It is now difficult to recall, but until December 2000 the court did not have power to share pensions on divorce. That is not to say that pensions were not previously taken into account in divorce settlements, but the ways in which they could be taken into account were limited. The most common method was offsetting, whereby the party that did not have the pension received more of the other assets, to offset the pension. This, however, had its drawbacks, as we shall see.
After pension sharing orders were brought in, practitioners were eager for some guidance as to their use. Accordingly, when a case concerning pensions went to the Court of Appeal in 2006, it was hoped that that guidance would be forthcoming.
That case was Martin-Dye v Martin-Dye. It concerned a couple who were married in 1987. Between them they brought assets of about £1.67 million into the marriage, of which the husband had contributed about 18 per cent and the wife about 82 per cent. The marriage broke down and divorce proceedings were issued in 2003. Both parties applied to the court for a financial settlement.
When the applications were heard by the district judge, the value of the assets had risen to £6.3 million, including the husband’s pension, which was valued at £940,000, and the wife’s pension, which was valued at £100,000. Both pensions were already in payment.
The district judge concluded that a fair division of the assets would be 57 per cent to the wife and 43 per cent to the husband, to reflect the fact that the wife had brought considerably more into the marriage. The total of the assets were therefore divided in those proportions, with the wife’s share including the value of her pension, and the husband’s share including the value of his pension.
The husband appealed against this order. It was argued on his behalf that the pension should not have been treated as capital, but rather as an income stream. This argument was initially rejected by the court, and the appeal was dismissed. The husband appealed again, to the Court of Appeal.
The Court of Appeal agreed with the husband. A pension in payment was not the same as other assets. It can’t, for example, be sold, commuted for cash or offered as security for borrowings. It should not therefore just be treated as capital and doing so had been unfair to the husband, who had been left with a major part of his share of the property in the form of a pension in payment, rather than other property.
Instead, the pensions should be apportioned by means of a pension sharing order. Since neither party had challenged the district judge’s decision to divide the assets 57 per cent to the wife and 43 per cent to the husband, the Court of Appeal stuck with those proportions. Accordingly, there was to be a pension sharing order which would give the wife 57 per cent of the total value of the two pension rights.
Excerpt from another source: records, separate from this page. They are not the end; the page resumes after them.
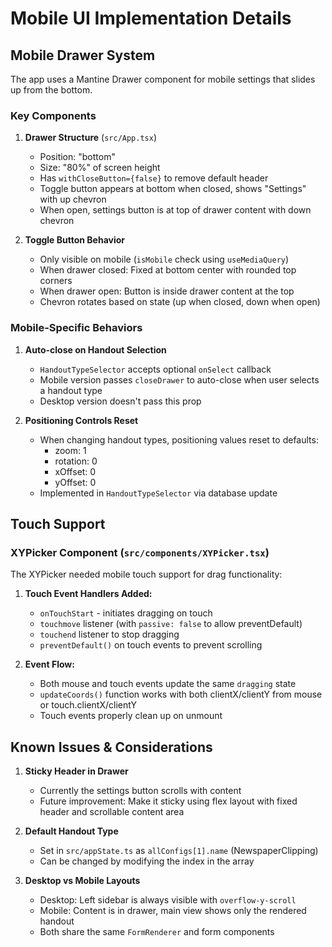 # Mobile UI Implementation Details

## Mobile Drawer System

The app uses a Mantine Drawer component for mobile settings that slides up from the bottom.

### Key Components

1. **Drawer Structure** (`src/App.tsx`)
   - Position: "bottom" 
   - Size: "80%" of screen height
   - Has `withCloseButton={false}` to remove default header
   - Toggle button appears at bottom when closed, shows "Settings" with up chevron
   - When open, settings button is at top of drawer content with down chevron

2. **Toggle Button Behavior**
   - Only visible on mobile (`isMobile` check using `useMediaQuery`)
   - When drawer closed: Fixed at bottom center with rounded top corners
   - When drawer open: Button is inside drawer content at the top
   - Chevron rotates based on state (up when closed, down when open)

### Mobile-Specific Behaviors

1. **Auto-close on Handout Selection**
   - `HandoutTypeSelector` accepts optional `onSelect` callback
   - Mobile version passes `closeDrawer` to auto-close when user selects a handout type
   - Desktop version doesn't pass this prop

2. **Positioning Controls Reset**
   - When changing handout types, positioning values reset to defaults:
     - zoom: 1
     - rotation: 0  
     - xOffset: 0
     - yOffset: 0
   - Implemented in `HandoutTypeSelector` via database update

## Touch Support

### XYPicker Component (`src/components/XYPicker.tsx`)

The XYPicker needed mobile touch support for drag functionality:

1. **Touch Event Handlers Added:**
   - `onTouchStart` - initiates dragging on touch
   - `touchmove` listener (with `passive: false` to allow preventDefault)
   - `touchend` listener to stop dragging
   - `preventDefault()` on touch events to prevent scrolling

2. **Event Flow:**
   - Both mouse and touch events update the same `dragging` state
   - `updateCoords()` function works with both clientX/clientY from mouse or touch.clientX/clientY
   - Touch events properly clean up on unmount

## Known Issues & Considerations

1. **Sticky Header in Drawer**
   - Currently the settings button scrolls with content
   - Future improvement: Make it sticky using flex layout with fixed header and scrollable content area

2. **Default Handout Type**
   - Set in `src/appState.ts` as `allConfigs[1].name` (NewspaperClipping)
   - Can be changed by modifying the index in the array

3. **Desktop vs Mobile Layouts**
   - Desktop: Left sidebar is always visible with `overflow-y-scroll`
   - Mobile: Content is in drawer, main view shows only the rendered handout
   - Both share the same `FormRenderer` and form components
The remaining property would be shared as to 57 per cent to the wife and 43 per cent to the husband.
The husband’s appeal was therefore allowed and the original order was replaced with an order in those terms.
Martin-Dye was an important case, but the Court of Appeal’s judgment only really provided guidance as to the approach to be taken to pensions that were already in payment. In many cases, of course, the pension is not yet in payment – practitioners would have to wait for guidance regarding them.